[Start of Attachment]

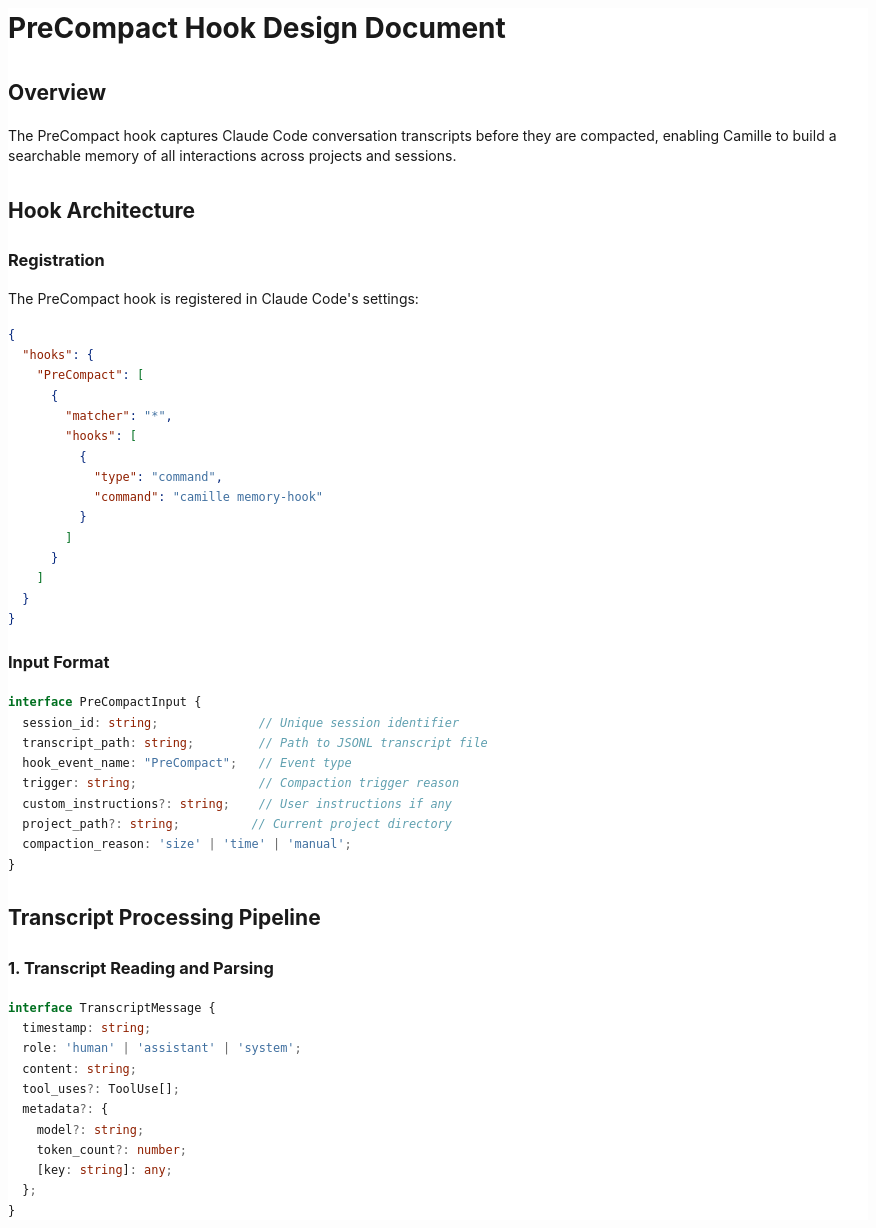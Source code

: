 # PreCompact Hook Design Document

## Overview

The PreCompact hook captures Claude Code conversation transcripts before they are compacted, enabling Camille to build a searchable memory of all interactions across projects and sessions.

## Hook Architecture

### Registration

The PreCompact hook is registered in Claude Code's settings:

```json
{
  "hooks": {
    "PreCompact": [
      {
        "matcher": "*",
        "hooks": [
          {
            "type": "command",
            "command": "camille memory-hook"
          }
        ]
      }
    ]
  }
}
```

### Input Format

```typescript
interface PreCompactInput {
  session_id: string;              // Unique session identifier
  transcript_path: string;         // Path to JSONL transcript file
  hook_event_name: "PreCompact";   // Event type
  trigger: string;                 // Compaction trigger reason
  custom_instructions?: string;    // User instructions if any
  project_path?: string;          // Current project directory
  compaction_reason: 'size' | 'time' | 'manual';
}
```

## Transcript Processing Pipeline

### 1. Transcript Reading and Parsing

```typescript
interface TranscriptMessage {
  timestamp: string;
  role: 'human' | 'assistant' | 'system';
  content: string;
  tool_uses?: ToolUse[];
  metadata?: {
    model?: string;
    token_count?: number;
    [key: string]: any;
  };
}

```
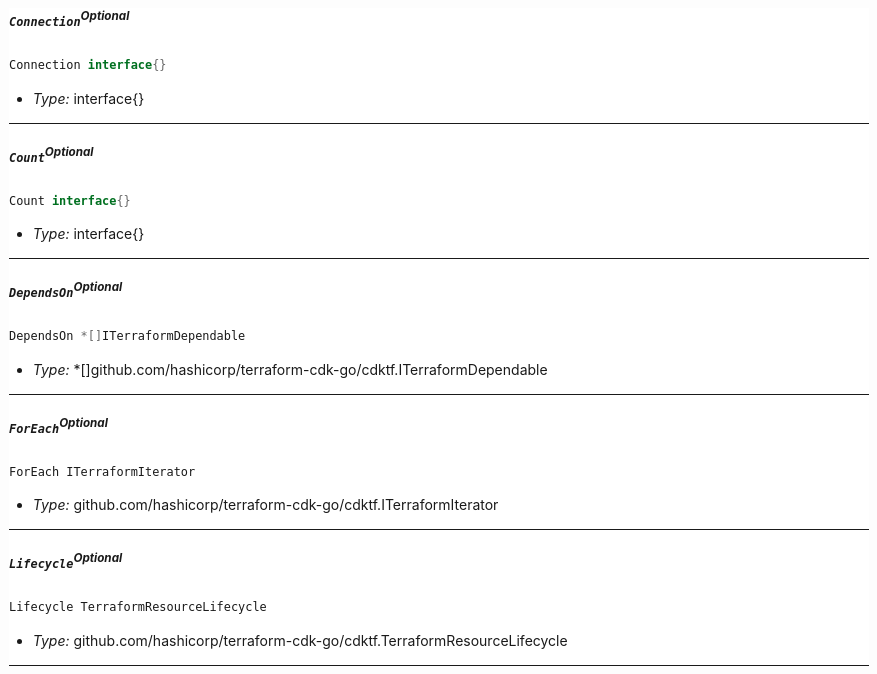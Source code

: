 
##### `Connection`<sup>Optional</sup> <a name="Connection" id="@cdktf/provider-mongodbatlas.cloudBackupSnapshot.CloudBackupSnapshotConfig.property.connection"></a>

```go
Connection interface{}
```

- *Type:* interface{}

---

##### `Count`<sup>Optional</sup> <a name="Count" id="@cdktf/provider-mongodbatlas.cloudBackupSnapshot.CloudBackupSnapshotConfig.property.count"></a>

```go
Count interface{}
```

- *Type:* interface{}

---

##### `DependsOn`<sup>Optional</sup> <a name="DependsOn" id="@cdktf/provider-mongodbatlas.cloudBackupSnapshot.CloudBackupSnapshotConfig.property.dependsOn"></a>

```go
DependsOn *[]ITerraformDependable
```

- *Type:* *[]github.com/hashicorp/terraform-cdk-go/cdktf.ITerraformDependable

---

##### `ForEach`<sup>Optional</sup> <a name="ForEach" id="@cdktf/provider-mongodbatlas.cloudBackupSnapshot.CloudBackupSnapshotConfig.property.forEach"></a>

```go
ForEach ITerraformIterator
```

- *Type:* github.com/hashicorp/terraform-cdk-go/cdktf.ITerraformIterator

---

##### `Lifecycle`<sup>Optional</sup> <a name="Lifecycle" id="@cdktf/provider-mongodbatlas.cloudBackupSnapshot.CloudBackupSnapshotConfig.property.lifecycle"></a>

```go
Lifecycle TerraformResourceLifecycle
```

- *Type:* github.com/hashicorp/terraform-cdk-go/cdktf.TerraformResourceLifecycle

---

[End of Attachment]

▸ Activity
Once you have returned the line containing "## Transcript Processing Pipeline", stop; begin at the first line of the material, keep each line exact, and skip the pictures.

▸ Expected output
Source code

: # PreCompact Hook Design Document

## Overview

The PreCompact hook captures Claude Code conversation transcripts before they are compacted, enabling Camille to build a searchable memory of all interactions across projects and sessions.

## Hook Architecture

### Registration

The PreCompact hook is registered in Claude Code's settings:

```json
{
  "hooks": {
    "PreCompact": [
      {
        "matcher": "*",
        "hooks": [
          {
            "type": "command",
            "command": "camille memory-hook"
          }
        ]
      }
    ]
  }
}
```

### Input Format

```typescript
interface PreCompactInput {
  session_id: string;              // Unique session identifier
  transcript_path: string;         // Path to JSONL transcript file
  hook_event_name: "PreCompact";   // Event type
  trigger: string;                 // Compaction trigger reason
  custom_instructions?: string;    // User instructions if any
  project_path?: string;          // Current project directory
  compaction_reason: 'size' | 'time' | 'manual';
}
```

## Transcript Processing Pipeline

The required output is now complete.